DATA FOR THE TASK
☆ ☆ ☆ ☆ ☆ ☆ ☆
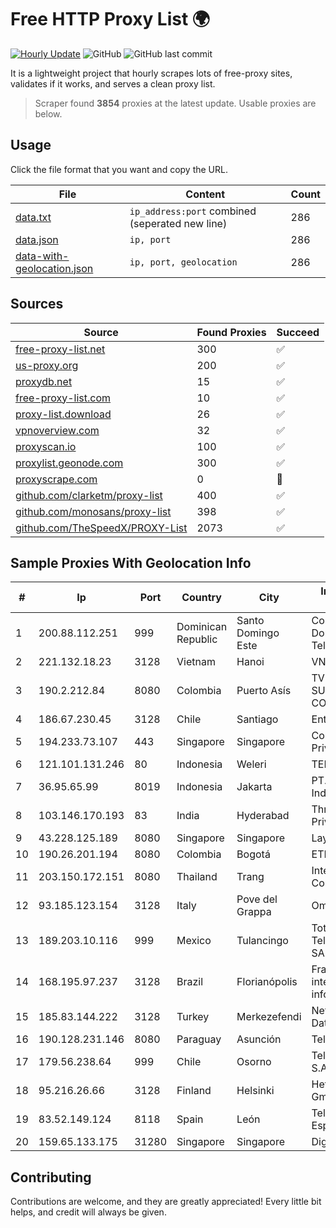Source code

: 
# Free HTTP Proxy List 🌍

[![Hourly Update](https://github.com/mertguvencli/http-proxy-list/actions/workflows/main.yml/badge.svg?branch=main)](https://github.com/mertguvencli/http-proxy-list/actions/workflows/main.yml)
![GitHub](https://img.shields.io/github/license/mertguvencli/http-proxy-list)
![GitHub last commit](https://img.shields.io/github/last-commit/mertguvencli/http-proxy-list)

It is a lightweight project that hourly scrapes lots of free-proxy sites, validates if it works, and serves a clean proxy list.


> Scraper found **3854** proxies at the latest update. Usable proxies are below.

## Usage

Click the file format that you want and copy the URL.


|File|Content|Count|
|----|-------|-----|
|[data.txt](https://raw.githubusercontent.com/mertguvencli/http-proxy-list/main/proxy-list/data.txt)|`ip_address:port` combined (seperated new line)|286|
|[data.json](https://raw.githubusercontent.com/mertguvencli/http-proxy-list/main/proxy-list/data.json)|`ip, port`|286|
|[data-with-geolocation.json](https://raw.githubusercontent.com/mertguvencli/http-proxy-list/main/proxy-list/data-with-geolocation.json)|`ip, port, geolocation`|286|

## Sources

|Source|Found Proxies|Succeed|
|------|-------------|-------|
|[free-proxy-list.net](https://free-proxy-list.net)|300|✅|
|[us-proxy.org](https://www.us-proxy.org)|200|✅|
|[proxydb.net](http://proxydb.net)|15|✅|
|[free-proxy-list.com](https://free-proxy-list.com/?page=&port=&type%5B%5D=http&type%5B%5D=https&up_time=0&search=Search)|10|✅|
|[proxy-list.download](https://www.proxy-list.download/HTTP)|26|✅|
|[vpnoverview.com](https://vpnoverview.com/privacy/anonymous-browsing/free-proxy-servers)|32|✅|
|[proxyscan.io](https://www.proxyscan.io)|100|✅|
|[proxylist.geonode.com](https://proxylist.geonode.com/api/proxy-list?limit=300&page=1&sort_by=lastChecked&sort_type=desc&protocols=http,https)|300|✅|
|[proxyscrape.com](https://api.proxyscrape.com/v2/?request=displayproxies&protocol=http&timeout=10000&country=all&ssl=all&anonymity=all)|0|🚫|
|[github.com/clarketm/proxy-list](https://raw.githubusercontent.com/clarketm/proxy-list/master/proxy-list-raw.txt)|400|✅|
|[github.com/monosans/proxy-list](https://raw.githubusercontent.com/monosans/proxy-list/main/proxies/http.txt)|398|✅|
|[github.com/TheSpeedX/PROXY-List](https://raw.githubusercontent.com/TheSpeedX/PROXY-List/master/http.txt)|2073|✅|


## Sample Proxies With Geolocation Info

|#|Ip|Port|Country|City|Internet Service Provider|
|-|--|----|-------|----|-------------------------|
|1|200.88.112.251|999|Dominican Republic|Santo Domingo Este|Compañía Dominicana de Teléfonos S. A.|
|2|221.132.18.23|3128|Vietnam|Hanoi|VNPT|
|3|190.2.212.84|8080|Colombia|Puerto Asís|TV AZTECA SUCURSAL COLOMBIA|
|4|186.67.230.45|3128|Chile|Santiago|Entel Chile S.A.|
|5|194.233.73.107|443|Singapore|Singapore|Contabo Asia Private Limited|
|6|121.101.131.246|80|Indonesia|Weleri|TERABIT|
|7|36.95.65.99|8019|Indonesia|Jakarta|PT. Telekomunikasi Indonesia|
|8|103.146.170.193|83|India|Hyderabad|Thrishul Broadband Private Ltd|
|9|43.228.125.189|8080|Singapore|Singapore|Layerstack Limited|
|10|190.26.201.194|8080|Colombia|Bogotá|ETB - Colombia|
|11|203.150.172.151|8080|Thailand|Trang|Internet Thailand Company Ltd.|
|12|93.185.123.154|3128|Italy|Pove del Grappa|Omegacom S.R.L.S.|
|13|189.203.10.116|999|Mexico|Tulancingo|Total Play Telecomunicaciones SA De CV|
|14|168.195.97.237|3128|Brazil|Florianópolis|Frasanet Prov. de internet e com. de info. ltda|
|15|185.83.144.222|3128|Turkey|Merkezefendi|Netinternet Datacenter|
|16|190.128.231.146|8080|Paraguay|Asunción|Telecel S.A.|
|17|179.56.238.64|999|Chile|Osorno|Telefonica del Sur S.A.|
|18|95.216.26.66|3128|Finland|Helsinki|Hetzner Online GmbH|
|19|83.52.149.124|8118|Spain|León|Telefonica de Espana SAU|
|20|159.65.133.175|31280|Singapore|Singapore|DigitalOcean, LLC|



## Contributing

Contributions are welcome, and they are greatly appreciated! Every
little bit helps, and credit will always be given.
☆ ☆ ☆ ☆ ☆ ☆ ☆
HOW TO COMPLETE THIS TASK
The answer is each line in which the word "Limited" occurs, copied from the material above.

RESULT BELOW
|5|194.233.73.107|443|Singapore|Singapore|Contabo Asia Private Limited|
|9|43.228.125.189|8080|Singapore|Singapore|Layerstack Limited|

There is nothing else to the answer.